According to Webster’s, the term “gleek” is defined as: To scoff or jest…. I understand the term to define what happens when you’re speaking to someone and a squirt of saliva escapes from your mouth. Not a British card game played with 44 cards…
When I was five, I’d often hole up in my room and read the dictionary to find words to use in conversations with my adult friends. Just as often, I wouldn’t know what the words meant but used them nonetheless to appear more mature. I couldn’t wait to be a grown up, talk about grown up stuff and do all the things that grown-ups do.
In grammar school I got skipped from fourth to fifth grade and placed in an advanced reading course and asked to say, spell and then define words like lugubrious and exorbitant. The principal would discretely take myself, Annette Chan (it was ALWAYS Annette Chan) and a few others out of class twice a week (like someone in your family had died) then usher us into a dark room we’d never known existed.
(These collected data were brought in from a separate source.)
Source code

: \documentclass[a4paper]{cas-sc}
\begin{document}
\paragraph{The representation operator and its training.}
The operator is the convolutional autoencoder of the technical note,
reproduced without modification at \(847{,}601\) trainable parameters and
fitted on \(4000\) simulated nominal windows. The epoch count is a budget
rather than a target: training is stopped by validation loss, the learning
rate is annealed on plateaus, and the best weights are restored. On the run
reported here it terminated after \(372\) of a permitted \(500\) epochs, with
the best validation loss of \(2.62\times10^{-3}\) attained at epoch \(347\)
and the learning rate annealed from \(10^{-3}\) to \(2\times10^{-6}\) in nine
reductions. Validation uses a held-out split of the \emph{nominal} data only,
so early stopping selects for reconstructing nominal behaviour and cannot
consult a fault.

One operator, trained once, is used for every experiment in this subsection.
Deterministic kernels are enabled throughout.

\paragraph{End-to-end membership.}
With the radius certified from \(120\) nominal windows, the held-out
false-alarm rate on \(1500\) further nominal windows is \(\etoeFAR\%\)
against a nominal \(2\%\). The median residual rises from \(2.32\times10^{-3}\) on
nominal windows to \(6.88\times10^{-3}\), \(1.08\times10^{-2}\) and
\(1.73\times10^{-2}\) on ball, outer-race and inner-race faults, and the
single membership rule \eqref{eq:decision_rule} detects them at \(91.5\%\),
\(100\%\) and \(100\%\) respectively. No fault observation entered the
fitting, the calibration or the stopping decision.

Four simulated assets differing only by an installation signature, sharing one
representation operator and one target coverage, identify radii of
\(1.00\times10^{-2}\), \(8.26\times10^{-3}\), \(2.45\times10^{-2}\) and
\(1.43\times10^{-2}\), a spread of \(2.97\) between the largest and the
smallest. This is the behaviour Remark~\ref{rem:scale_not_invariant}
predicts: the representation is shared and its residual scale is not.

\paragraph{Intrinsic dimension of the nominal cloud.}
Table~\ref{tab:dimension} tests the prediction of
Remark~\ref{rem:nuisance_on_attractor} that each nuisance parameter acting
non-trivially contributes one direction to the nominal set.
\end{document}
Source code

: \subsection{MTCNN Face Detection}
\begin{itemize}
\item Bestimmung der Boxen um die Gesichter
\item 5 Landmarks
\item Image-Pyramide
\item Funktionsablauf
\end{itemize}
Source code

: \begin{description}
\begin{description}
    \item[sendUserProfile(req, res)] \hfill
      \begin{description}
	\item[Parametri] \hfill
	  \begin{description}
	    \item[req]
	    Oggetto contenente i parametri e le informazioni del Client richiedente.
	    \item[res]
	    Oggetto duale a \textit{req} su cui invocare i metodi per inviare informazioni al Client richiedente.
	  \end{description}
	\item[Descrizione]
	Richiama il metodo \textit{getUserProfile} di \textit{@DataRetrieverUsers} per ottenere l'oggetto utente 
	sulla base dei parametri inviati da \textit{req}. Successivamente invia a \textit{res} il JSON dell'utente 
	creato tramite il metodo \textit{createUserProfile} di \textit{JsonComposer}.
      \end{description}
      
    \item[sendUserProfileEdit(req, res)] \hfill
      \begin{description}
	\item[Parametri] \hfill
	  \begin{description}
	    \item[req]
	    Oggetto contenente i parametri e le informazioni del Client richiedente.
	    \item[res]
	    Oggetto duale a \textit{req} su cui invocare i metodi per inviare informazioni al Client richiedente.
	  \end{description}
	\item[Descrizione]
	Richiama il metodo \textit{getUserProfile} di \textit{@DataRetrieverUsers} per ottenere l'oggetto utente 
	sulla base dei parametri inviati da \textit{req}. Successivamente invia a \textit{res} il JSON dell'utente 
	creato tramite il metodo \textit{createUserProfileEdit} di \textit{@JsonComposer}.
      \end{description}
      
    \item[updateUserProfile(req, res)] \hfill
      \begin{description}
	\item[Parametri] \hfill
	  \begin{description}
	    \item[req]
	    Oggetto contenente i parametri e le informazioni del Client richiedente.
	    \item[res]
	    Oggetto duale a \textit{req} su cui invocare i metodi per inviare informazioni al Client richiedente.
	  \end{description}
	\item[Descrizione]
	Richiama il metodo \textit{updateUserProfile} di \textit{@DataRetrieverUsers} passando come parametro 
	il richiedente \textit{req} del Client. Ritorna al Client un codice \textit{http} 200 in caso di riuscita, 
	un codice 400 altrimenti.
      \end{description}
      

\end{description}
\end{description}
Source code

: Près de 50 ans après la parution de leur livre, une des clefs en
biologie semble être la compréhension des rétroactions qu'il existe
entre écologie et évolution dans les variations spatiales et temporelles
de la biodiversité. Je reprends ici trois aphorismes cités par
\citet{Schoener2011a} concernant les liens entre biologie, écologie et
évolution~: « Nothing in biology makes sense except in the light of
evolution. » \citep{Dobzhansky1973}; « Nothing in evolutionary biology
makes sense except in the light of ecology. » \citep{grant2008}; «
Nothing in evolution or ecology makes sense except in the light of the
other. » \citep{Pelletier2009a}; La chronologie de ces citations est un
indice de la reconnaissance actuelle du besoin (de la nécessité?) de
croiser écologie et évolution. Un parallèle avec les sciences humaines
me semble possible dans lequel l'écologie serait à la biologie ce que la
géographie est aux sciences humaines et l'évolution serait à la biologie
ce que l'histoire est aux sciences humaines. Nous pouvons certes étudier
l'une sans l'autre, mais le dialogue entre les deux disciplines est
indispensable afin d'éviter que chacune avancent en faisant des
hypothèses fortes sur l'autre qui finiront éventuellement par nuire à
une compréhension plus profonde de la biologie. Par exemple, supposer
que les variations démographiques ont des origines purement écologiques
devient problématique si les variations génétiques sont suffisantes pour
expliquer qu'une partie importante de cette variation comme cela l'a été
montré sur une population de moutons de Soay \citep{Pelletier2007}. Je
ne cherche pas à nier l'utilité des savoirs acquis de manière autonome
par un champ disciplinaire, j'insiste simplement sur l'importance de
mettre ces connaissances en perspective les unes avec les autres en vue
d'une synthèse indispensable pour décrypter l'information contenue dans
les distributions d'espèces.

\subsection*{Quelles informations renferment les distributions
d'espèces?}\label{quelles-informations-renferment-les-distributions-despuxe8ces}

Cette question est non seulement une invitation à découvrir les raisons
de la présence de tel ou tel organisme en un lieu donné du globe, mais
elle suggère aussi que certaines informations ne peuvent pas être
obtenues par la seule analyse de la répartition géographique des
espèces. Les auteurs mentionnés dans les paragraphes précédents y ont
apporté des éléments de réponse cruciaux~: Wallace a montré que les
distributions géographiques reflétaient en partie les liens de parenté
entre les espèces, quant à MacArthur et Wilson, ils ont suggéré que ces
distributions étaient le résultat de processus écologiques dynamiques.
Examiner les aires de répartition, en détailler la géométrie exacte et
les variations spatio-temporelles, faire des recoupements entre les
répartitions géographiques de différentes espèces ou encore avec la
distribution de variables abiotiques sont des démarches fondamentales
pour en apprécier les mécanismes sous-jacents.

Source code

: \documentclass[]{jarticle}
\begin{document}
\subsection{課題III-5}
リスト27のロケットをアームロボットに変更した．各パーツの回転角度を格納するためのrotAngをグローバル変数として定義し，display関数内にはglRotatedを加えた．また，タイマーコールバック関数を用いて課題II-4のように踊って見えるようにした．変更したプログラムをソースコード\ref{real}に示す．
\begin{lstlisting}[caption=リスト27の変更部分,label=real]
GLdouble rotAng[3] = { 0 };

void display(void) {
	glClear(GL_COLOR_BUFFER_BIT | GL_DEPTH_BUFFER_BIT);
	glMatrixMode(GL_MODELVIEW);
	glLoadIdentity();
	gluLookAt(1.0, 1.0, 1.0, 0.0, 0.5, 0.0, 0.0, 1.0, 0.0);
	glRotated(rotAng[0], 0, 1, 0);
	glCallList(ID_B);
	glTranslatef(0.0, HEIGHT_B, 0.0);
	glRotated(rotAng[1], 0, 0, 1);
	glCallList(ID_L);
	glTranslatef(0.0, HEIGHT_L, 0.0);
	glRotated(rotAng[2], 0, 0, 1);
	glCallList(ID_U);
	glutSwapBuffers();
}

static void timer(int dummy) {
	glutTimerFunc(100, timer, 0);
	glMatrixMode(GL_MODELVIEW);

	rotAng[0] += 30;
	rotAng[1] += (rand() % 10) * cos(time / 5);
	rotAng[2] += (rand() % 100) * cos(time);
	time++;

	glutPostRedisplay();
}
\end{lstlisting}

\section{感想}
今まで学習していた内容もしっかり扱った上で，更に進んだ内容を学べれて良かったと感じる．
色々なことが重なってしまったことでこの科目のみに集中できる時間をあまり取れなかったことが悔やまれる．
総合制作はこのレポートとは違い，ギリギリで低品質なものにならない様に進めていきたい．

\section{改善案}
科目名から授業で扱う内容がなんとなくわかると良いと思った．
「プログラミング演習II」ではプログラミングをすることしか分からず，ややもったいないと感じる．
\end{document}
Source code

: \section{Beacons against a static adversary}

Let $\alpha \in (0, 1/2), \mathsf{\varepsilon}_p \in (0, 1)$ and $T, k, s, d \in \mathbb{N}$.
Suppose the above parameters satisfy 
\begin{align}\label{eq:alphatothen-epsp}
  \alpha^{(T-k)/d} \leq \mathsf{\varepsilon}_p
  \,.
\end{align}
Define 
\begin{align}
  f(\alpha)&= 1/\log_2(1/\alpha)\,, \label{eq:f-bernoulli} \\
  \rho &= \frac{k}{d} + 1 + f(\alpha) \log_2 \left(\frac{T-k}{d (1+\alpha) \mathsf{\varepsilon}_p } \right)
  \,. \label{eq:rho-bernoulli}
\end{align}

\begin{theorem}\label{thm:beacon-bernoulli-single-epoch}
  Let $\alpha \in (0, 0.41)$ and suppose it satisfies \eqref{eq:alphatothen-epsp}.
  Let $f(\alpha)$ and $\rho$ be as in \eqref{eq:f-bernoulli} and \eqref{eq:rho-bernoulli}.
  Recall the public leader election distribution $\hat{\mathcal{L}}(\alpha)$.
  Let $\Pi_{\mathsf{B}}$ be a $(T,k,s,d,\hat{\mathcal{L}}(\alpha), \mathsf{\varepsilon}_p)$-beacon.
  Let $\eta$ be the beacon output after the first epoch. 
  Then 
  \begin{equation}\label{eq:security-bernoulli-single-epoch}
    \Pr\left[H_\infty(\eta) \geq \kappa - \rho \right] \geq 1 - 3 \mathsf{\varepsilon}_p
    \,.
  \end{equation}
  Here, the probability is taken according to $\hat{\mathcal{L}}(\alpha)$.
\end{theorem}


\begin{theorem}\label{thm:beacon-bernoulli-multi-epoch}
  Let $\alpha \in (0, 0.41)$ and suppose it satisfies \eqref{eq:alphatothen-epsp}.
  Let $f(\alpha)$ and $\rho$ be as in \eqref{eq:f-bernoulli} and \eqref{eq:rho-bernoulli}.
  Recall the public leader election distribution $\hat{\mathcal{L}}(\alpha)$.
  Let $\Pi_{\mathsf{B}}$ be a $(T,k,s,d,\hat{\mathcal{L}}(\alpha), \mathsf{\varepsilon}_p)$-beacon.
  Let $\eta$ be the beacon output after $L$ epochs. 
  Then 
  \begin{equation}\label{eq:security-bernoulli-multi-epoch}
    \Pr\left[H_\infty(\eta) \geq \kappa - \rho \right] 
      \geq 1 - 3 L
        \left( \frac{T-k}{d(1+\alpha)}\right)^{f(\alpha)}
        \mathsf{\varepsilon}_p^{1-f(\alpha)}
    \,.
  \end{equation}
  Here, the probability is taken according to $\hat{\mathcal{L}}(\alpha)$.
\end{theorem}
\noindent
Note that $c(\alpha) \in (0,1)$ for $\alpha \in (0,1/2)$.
School groomed me early on to think I was special and that special was good.
I had one real friend at the Frank C. Havens School in Piedmont, California. It was the early 80’s and my mother, Patricia, had just eloped with my stepfather, Mark and moved us from the flat but interesting Lake Merritt area in Oakland to the fabulous 312 Scenic Avenue, in the hills of Piedmont, with its labyrinthine roads and spectacular views of the Bay Area. I was used to shedding schools and the friends I’d made there but Piedmont was a rarefied world and I had a lot to learn about the social strata. I mean, I’d never worn two polo shirts at a time before. I needed someone to show me the ropes and that someone was Jon.
Jon and I hung out at his place after school exhausted from tether-ball and “extreme” foursquare. Sarcasm and confusion brought us together and made us feel better about being weird outcasts at school.
We’d power through our homework, drink Dr Pepper, see how far we could gleek or pop a loogie, trash all the jocks at school, smoke “roaches” scored from his sister’s weed stash and then listen to Beethoven’s Fifth from the Saturday Night Fever soundtrack with which we were both utterly obsessed. Jon would let me borrow his terrycloth shirts and in exchange I’d do his chores. We were close and when we were together felt less awkward and safe, a feeling I’d chase after forever.
Jon and me talked about girls and lied about what we’d done with them. Sometimes we simulated the sex we hadn’t had with pillows or pretended we were girls, cupped our chests (like we had boobs) and moaned in our underwear. It was all quite innocent and normal but having sex with someone- anyone- was our goal since we were certain everyone else had and they were popular. Our school would be hosting its annual end-of-the-year talent show soon and we were both determined to win it by doing The Hustle and enter sixth grade as winners.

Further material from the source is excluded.